Required action: Somewhere below are a line with "- For now the" and a later line with "### Update the XML File Using GUI". Output exactly those lines and all lines between them.

Top of Material provided

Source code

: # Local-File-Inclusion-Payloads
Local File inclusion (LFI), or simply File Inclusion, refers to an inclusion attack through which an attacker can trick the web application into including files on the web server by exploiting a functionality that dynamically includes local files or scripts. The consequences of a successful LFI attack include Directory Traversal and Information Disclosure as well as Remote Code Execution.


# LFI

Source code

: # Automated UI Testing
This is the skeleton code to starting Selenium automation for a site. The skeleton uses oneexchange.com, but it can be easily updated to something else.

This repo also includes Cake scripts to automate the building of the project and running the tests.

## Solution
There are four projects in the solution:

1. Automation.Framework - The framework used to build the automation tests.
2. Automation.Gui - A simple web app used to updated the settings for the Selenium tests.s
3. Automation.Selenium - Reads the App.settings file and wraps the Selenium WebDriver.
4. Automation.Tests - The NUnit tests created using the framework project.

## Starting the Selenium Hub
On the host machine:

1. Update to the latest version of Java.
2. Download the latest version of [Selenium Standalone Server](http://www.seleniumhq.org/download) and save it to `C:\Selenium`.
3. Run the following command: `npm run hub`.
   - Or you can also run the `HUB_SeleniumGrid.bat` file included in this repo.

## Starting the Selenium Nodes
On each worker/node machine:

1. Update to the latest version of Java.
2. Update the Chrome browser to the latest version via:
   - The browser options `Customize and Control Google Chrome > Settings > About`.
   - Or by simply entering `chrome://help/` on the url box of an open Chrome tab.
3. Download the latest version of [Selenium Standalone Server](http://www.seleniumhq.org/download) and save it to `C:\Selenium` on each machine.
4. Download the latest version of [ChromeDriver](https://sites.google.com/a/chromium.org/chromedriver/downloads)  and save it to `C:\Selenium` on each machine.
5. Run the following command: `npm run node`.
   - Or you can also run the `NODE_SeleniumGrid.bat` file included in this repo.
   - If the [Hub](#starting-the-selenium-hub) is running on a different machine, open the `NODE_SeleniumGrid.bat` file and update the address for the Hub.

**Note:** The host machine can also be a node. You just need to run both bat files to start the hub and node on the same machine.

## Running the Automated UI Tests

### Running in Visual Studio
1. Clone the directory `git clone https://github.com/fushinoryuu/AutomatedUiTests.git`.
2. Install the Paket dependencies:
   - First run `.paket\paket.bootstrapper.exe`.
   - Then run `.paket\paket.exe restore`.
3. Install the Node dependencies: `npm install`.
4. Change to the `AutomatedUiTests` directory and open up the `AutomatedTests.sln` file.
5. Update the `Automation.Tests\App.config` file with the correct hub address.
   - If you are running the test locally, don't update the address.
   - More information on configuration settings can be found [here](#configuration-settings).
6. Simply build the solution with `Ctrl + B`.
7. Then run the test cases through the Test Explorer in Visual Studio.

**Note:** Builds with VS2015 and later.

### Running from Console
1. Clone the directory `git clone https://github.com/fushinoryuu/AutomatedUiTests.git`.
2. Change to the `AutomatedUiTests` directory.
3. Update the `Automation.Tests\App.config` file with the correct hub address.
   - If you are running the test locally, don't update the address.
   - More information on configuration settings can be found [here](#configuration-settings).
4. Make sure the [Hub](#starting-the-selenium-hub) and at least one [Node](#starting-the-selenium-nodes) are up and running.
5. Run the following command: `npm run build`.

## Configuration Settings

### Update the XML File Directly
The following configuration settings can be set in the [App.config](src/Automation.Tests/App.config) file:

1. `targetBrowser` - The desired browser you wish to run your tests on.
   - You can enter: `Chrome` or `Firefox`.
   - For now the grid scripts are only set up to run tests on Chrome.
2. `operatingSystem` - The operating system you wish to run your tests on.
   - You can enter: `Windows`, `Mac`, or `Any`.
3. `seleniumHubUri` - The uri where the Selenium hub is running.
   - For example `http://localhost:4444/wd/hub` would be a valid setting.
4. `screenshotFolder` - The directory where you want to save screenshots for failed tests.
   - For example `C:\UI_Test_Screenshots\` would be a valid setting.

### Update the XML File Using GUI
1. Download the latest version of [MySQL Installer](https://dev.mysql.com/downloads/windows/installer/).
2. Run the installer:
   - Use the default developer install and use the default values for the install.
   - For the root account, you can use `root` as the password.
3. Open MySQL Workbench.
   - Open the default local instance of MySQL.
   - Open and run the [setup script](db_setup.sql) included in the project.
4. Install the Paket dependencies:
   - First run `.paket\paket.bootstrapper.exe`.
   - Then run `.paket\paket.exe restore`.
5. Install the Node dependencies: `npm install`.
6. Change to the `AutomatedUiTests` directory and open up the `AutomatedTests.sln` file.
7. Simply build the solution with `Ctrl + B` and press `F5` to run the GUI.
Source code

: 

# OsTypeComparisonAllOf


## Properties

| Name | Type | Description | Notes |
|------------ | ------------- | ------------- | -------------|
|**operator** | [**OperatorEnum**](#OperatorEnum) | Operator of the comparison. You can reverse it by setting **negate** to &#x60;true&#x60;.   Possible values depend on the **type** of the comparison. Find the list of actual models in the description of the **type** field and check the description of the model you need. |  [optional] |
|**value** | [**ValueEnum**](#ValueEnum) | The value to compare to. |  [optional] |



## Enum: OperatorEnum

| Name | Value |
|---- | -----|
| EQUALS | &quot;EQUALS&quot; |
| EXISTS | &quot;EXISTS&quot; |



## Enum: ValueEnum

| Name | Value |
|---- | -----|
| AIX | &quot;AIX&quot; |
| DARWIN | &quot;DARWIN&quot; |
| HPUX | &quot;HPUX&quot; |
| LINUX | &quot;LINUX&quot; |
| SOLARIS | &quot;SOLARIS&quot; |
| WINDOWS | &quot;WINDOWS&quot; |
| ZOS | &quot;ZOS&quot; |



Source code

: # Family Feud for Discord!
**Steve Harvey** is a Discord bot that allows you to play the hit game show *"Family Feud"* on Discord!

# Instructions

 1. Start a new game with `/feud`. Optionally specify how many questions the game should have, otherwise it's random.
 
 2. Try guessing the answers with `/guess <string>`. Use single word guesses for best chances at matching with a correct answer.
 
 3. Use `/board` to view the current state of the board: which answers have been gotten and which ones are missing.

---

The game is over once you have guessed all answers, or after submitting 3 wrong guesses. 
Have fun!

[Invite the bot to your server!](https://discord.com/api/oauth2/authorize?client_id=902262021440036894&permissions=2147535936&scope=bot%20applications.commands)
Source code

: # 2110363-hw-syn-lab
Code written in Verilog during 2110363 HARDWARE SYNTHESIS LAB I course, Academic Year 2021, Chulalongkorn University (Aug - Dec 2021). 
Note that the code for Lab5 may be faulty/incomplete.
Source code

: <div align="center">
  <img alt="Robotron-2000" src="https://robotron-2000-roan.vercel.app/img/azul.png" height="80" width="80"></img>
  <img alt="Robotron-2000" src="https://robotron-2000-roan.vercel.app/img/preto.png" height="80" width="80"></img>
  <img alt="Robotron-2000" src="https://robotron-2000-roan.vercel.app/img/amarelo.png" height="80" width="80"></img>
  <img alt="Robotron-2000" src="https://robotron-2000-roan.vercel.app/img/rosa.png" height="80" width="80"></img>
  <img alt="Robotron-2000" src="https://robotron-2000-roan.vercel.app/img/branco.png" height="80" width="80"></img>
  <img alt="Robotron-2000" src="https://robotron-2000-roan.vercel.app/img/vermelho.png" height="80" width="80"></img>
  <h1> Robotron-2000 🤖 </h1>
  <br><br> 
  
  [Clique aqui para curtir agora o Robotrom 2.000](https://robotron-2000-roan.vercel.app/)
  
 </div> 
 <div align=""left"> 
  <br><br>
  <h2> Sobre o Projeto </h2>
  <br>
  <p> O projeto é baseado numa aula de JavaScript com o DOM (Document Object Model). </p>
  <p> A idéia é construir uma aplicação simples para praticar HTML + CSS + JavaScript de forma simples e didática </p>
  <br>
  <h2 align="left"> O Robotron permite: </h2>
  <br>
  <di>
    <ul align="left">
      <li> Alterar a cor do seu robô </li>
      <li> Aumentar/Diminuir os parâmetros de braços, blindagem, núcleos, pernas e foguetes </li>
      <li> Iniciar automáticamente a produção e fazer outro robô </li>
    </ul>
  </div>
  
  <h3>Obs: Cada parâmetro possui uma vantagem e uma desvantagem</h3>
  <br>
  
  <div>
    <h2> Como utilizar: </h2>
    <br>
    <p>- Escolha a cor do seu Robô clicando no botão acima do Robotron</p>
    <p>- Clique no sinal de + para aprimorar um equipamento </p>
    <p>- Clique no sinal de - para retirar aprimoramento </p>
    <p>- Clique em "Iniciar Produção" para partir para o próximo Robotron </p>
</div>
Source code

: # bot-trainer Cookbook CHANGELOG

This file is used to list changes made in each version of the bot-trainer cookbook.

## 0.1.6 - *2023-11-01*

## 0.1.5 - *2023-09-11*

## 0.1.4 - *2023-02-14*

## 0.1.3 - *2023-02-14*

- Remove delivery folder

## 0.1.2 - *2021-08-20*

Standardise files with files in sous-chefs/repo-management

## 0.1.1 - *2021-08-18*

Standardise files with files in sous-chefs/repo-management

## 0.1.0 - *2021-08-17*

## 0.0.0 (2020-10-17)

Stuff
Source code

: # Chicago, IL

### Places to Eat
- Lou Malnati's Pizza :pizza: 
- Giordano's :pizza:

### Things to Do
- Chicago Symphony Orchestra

Bottom of Material provided

Exercise response:
   - For now the grid scripts are only set up to run tests on Chrome.
2. `operatingSystem` - The operating system you wish to run your tests on.
   - You can enter: `Windows`, `Mac`, or `Any`.
3. `seleniumHubUri` - The uri where the Selenium hub is running.
   - For example `http://localhost:4444/wd/hub` would be a valid setting.
4. `screenshotFolder` - The directory where you want to save screenshots for failed tests.
   - For example `C:\UI_Test_Screenshots\` would be a valid setting.

### Update the XML File Using GUI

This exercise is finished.